No. Onestamente, neppure del trattato.
Appunto. È un trattato delle Nazioni Unite sulle pari opportunità. E il Comitato di monitoraggio svolge un'opera attivissima e pressoché ignota. Ma efficacissima: chi si oppone a un'agenzia Onu che accusi uno Stato di discriminare le donne? E così si sviluppa uno Stato-balia planetario, che dolcemente ci abbraccia per dirci come dobbiamo pensare.
E come dobbiamo pensare?
Secondo una linea che lega il femminismo non alla difesa delle donne, ma al controllo delle nascite. Tutta la cosiddetta liberazione della donna si traduce alla fine in questo: nella "liberazione" dalla maternità, ossia nel suo rifiuto, prima culturale (l'idea tenacemente promossa che la maternità sia una sorta di handicap) e poi pratico.
Per quale motivo?
Qui andiamo lontano. Le origini del rifiuto della maternità sono da ricercare in un certo ambientalismo che considera l'uomo non lo scopo della creazione, ma il suo nemico. Che rifiuta l'idea dell'uomo come immagine e somiglianza di Dio, dotato di ragione e libertà, per farne un semplice prodotto dell'evoluzione: è quest'ultima il vero signore della terra, al quale gli uomini si devono sottomettere. (...) (continua)

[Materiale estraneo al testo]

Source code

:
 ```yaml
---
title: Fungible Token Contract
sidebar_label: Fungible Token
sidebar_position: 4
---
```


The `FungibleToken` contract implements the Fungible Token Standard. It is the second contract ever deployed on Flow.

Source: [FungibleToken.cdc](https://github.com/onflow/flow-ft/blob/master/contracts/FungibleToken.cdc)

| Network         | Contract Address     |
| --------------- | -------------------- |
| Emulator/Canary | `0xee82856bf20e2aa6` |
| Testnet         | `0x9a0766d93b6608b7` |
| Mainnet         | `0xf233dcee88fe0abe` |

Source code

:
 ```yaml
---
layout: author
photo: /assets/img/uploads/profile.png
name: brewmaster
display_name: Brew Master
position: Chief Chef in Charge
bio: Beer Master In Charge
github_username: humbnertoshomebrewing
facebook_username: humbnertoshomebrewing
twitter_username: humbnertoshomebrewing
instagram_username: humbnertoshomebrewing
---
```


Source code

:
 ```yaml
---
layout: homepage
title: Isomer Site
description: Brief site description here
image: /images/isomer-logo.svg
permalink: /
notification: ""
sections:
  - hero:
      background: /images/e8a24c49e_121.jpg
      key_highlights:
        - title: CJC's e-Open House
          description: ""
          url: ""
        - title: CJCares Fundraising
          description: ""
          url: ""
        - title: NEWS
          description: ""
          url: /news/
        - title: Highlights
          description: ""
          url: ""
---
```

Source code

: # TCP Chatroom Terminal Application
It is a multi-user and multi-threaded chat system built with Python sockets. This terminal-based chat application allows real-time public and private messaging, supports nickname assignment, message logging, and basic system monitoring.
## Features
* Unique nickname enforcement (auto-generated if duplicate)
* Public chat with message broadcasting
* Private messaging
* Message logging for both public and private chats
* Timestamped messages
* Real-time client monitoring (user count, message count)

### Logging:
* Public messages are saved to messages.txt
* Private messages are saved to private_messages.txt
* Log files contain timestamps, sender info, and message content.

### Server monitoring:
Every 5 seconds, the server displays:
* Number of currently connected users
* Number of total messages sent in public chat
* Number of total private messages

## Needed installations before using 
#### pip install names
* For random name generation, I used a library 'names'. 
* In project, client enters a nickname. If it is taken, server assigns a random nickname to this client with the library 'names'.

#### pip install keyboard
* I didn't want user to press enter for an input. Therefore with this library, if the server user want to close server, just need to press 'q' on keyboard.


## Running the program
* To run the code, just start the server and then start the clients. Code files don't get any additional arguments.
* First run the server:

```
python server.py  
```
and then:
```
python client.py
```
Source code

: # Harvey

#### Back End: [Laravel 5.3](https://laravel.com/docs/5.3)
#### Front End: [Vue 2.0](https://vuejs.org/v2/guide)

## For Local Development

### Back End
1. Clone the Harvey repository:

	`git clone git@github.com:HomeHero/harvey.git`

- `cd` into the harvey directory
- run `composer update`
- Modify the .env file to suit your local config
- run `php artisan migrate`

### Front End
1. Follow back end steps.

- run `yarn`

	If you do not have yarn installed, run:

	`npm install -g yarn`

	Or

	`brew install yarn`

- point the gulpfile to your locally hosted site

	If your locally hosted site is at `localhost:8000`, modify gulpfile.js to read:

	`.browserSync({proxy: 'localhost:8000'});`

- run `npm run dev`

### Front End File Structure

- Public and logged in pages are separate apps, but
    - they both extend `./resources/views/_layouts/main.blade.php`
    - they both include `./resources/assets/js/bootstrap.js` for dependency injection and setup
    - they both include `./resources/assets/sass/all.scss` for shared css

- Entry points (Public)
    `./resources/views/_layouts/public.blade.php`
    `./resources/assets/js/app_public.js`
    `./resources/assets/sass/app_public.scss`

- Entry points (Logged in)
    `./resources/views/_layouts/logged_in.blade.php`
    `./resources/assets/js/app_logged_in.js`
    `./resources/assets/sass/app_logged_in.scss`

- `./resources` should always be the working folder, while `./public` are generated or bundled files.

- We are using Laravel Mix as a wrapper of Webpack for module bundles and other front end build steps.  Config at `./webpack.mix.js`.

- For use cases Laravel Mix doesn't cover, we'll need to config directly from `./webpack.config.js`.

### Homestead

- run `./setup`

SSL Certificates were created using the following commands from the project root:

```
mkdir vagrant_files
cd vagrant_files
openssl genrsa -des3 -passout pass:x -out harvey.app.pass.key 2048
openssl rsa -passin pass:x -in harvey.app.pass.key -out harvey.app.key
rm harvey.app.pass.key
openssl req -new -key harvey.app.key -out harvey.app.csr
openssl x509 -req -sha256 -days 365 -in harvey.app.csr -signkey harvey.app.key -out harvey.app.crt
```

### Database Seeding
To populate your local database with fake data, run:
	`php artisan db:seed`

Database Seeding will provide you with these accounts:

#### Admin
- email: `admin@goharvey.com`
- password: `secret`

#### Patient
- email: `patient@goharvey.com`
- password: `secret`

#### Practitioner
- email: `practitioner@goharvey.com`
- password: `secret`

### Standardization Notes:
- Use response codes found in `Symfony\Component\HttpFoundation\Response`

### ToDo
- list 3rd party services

Qui un altro importante saggio sul tema: Le teorie sul genere 5
5 commenti:
Ho letto queste recensioni di libri a mio avviso, a contenuto omofobico. Sembrerebbe che tutti i gay se la passimo bene, e ben foraggiati da importanti lobby, ma io conosco omosessuali che sono dei poveracci e che vivono onestamente del loro lavoro.
Ernesto
E te pareva, che non venisse piazzata lì l'etichettatura di "omofobo".

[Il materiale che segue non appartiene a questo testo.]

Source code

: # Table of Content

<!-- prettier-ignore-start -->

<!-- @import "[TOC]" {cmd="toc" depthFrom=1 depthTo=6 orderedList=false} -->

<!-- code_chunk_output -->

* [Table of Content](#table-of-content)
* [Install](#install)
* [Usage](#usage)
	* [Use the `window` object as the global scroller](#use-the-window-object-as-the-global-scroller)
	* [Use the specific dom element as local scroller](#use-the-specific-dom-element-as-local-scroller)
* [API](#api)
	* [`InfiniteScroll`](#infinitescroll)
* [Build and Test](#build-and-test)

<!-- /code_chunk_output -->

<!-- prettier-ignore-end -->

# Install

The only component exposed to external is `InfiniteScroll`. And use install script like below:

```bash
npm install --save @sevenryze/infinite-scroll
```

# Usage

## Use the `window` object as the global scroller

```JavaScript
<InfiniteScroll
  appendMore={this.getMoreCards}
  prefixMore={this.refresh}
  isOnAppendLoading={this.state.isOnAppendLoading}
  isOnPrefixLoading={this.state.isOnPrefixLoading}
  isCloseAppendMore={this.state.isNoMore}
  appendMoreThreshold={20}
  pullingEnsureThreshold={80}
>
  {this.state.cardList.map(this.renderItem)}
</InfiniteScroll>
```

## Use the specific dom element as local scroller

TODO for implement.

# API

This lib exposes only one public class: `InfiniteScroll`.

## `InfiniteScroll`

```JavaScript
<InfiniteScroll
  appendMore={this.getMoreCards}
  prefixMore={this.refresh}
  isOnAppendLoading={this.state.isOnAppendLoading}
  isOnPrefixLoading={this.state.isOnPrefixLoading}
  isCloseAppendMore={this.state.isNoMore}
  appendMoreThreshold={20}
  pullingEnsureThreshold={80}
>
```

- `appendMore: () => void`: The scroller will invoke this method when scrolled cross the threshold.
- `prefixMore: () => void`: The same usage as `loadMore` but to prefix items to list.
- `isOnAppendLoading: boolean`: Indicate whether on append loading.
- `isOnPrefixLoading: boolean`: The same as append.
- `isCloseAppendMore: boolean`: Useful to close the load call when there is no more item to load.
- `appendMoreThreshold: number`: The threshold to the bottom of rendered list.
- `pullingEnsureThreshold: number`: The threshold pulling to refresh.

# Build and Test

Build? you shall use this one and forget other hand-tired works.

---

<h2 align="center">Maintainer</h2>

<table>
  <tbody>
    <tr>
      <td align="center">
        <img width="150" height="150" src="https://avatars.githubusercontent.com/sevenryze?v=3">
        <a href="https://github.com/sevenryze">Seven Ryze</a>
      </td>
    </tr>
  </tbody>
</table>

Gli autori non si riferiscono a casi singoli, ma a lobby californiane diventate poi "trasversali" nel mondo con tanto di bandiera (arcobaleno) e di canzone di culto (Over the Rainbow) i quali vengono opportunamente foraggiati dai magnati citati. E che rappresentano "gruppi di pressione" all'interno degli schiaramenti politci americani, siano essi democratici che repubblicani.
Altrettanto sta avvenendo da noi con lotte bipartisan per accaparrarsene il consenso.
Poi è chiaro che esistono casi singoli di poveracci come quelli che lei cita.
Ma si ammetterà che la questione dei Pacs e della "reversibilità" fra uomini o donne dello stesso sesso, pone come minimo, problemi di bilancio. Non ce né per la famiglia naturale, figuriamoci per coppie fasulle e fittizie.
Mi correggo: "non ce n'è per la famiglia naturale".
Oltre a ciò esiste anche un problema di costituzione italiana la quale fa esplicito riferimento alla "famiglia naturale" e al matrimonio tra uomini e donne.
Oppure questa "tanto magnificata Costituzione" di cui si riempiono la bocca Napolitano, Boldrini ecc. la vogliamo tirare fuori solo quando fa comodo e mandare al macero quando non si piega ai capricci delle "minoranze"?
Da ultimo, c'è anche la "riscrittura" del codice civile. E non è cosa da poco.
Tutti i paesi d'Europa e dell'Occidente hanno i Pacs o altre forme di convivenza tra omosessuali riconosciute dallo stato, tranne che qui da noi in Italia
Ernesto
Appunto, lo dice lei stesso. Quello dei gay è un problema "mondiale", e le nazioni vi si devono adeguare: per amore o per forza. Un tempo le nazioni si occupavano dei loro cittadini, applicando semplicemente i loro statuti. Oggi sono costrette ad occuparsi di minoranza transnazionali e di ubbidire all'Agenda dell'ONU.